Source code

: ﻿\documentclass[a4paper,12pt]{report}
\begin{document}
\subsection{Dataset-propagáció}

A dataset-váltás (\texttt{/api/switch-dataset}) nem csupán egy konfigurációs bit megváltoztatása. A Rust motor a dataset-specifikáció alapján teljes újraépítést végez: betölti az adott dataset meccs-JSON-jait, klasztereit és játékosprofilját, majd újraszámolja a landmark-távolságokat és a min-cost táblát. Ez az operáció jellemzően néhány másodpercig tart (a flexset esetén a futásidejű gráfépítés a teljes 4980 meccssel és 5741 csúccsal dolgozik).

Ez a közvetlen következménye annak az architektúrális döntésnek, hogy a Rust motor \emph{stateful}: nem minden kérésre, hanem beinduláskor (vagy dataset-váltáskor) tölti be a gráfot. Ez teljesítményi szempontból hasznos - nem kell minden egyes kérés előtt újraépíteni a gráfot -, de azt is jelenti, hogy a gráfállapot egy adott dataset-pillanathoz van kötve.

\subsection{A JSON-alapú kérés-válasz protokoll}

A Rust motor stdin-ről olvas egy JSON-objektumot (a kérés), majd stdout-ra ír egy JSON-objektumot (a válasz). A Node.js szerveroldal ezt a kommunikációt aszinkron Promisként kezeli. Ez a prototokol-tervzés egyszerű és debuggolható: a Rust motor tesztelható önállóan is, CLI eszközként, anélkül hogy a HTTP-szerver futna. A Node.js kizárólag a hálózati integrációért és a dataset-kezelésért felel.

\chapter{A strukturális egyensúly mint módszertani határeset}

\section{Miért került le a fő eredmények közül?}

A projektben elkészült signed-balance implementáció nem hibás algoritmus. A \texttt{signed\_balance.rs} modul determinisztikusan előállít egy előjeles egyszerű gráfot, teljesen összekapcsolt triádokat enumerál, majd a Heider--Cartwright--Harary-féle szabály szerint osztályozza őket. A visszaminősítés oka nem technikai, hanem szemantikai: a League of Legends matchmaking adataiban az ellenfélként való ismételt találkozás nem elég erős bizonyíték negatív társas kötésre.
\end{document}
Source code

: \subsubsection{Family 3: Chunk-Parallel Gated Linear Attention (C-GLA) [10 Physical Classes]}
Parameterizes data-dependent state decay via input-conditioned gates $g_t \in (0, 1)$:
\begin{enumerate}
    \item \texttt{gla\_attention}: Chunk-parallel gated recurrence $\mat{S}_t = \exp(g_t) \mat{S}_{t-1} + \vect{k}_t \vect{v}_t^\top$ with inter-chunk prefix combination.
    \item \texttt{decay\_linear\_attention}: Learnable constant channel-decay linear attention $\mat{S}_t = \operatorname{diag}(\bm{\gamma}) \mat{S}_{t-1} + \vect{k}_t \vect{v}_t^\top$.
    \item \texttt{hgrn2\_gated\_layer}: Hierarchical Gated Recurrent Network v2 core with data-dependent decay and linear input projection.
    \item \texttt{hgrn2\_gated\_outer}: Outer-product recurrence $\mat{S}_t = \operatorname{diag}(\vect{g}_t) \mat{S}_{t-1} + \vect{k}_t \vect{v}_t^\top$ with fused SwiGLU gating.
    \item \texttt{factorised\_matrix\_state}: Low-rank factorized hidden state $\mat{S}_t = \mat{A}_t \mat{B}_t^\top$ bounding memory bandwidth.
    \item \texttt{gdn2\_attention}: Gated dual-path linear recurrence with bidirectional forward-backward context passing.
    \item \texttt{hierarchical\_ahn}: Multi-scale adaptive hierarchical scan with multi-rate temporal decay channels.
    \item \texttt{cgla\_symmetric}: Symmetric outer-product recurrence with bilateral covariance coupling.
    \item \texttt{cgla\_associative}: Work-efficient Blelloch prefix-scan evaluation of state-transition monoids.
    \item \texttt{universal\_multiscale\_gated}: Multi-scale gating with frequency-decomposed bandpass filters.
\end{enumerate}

### Required work
Take exactly the lines from the one containing "3: Chunk-Parallel Gated" through the one containing "linear input projection." in the data above, and output them with nothing added.

### Worked solution
: \subsubsection{Family 3: Chunk-Parallel Gated Linear Attention (C-GLA) [10 Physical Classes]}
Parameterizes data-dependent state decay via input-conditioned gates $g_t \in (0, 1)$:
\begin{enumerate}
    \item \texttt{gla\_attention}: Chunk-parallel gated recurrence $\mat{S}_t = \exp(g_t) \mat{S}_{t-1} + \vect{k}_t \vect{v}_t^\top$ with inter-chunk prefix combination.
    \item \texttt{decay\_linear\_attention}: Learnable constant channel-decay linear attention $\mat{S}_t = \operatorname{diag}(\bm{\gamma}) \mat{S}_{t-1} + \vect{k}_t \vect{v}_t^\top$.
    \item \texttt{hgrn2\_gated\_layer}: Hierarchical Gated Recurrent Network v2 core with data-dependent decay and linear input projection.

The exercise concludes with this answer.